Tonight begins the New Year for World Jewry – Rosh Hashanah, the year 5774. Rosh Hashanah begins on the 1st day of the 7th month – I never understood why but it does! It begins the 10 holiest days of the Jewish year – the Days of Atonement when we look into ourselves, ask forgiveness from those we believe we have sinned or erred against, and vow to try to do better.
But all is not doom and gloom! This holiday is celebrated with Joy because with the New Year brings the sweetness of a New Year and all the wonderful things we are about to discover – about to try – about to learn – and about to eat!
We traditionally welcome the new year with sweet things – apples dipped in honey; honey cake; children starting religious school are often given chocolate candies in the shape of Hebrew letters helping them understand that learning is sweet!
Today’s recipe is both sweet and tart – understanding that to appreciate sweetness we must also have a bit of tartness to offset it. You can substitute other nuts if you wish – I like the texture of the pecans with the cranberries.
So, faithful readers, please forgive me for any lapses this past year, for any errors I’ve made.

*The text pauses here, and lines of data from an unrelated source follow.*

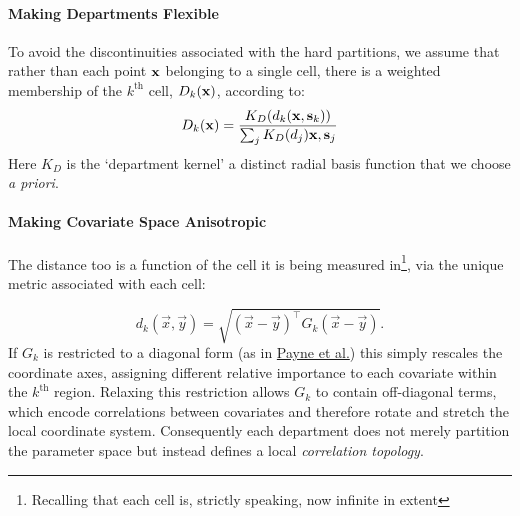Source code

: 		\paragraph{Making Departments Flexible} To avoid the discontinuities associated with the hard partitions, we assume that rather than each point $\x$ belonging to a single cell, there is a weighted membership of the $k^\text{th}$ cell, $D_k(\x)$, according to:
		\begin{equation}
			D_k(\x) = \frac{K_D(d_k(\x,\vec{s}_k))}{\sum_j K_D(d_j)\x,\vec{s}_j}
		\end{equation}
		Here $K_D$ is the `department kernel' a distinct radial basis function that we choose \textit{a priori}.


		\paragraph{Making Covariate Space Anisotropic} The distance too is a function of the cell it is being measured in\footnote{Recalling that each cell is, strictly speaking, now infinite in extent}, via the unique metric associated with each cell:

		\begin{equation}
			d_k(\vec{x},\vec{y})
			=
			\sqrt{(\vec{x}-\vec{y})^\intercal G_k (\vec{x}-\vec{y})}.
		\end{equation}
		If $G_k$ is restricted to a diagonal form (as in  \href{https://www.jstor.org/stable/pdf/48583762.pdf}{Payne et al.}) this simply rescales the coordinate axes, assigning different relative importance to each covariate within the $k^{\text{th}}$ region. Relaxing this restriction allows $G_k$ to contain off-diagonal terms, which encode correlations between covariates and therefore rotate and stretch the local coordinate system. Consequently each department does not merely partition the parameter space but instead defines a local \emph{correlation topology}.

I promise to try to do better and that we will continue to have fun in my kitchen.
Cranberry Pecan Chicken
- 3-4 chicken breasts
- 1 can whole cranberry sauce
- 1 packet onion soup mix
- 1 c chopped pecans
- 1 c French or Catalina dressing
Preheat oven to 350. Spray or use a non-stick baking dish and place your chicken breasts in it. Spoon whole cranberry sauce over the chicken. Next, sprinkle the onion soup and pecans over the chicken and finish by drizzling the dressing over the whole dish.
Cover with foil and bake for 45 minutes. Remove foil and bake an additional 15-20 minutes or until chicken breasts are cooked through.
Serve and pour the cranberry gravy over each breast.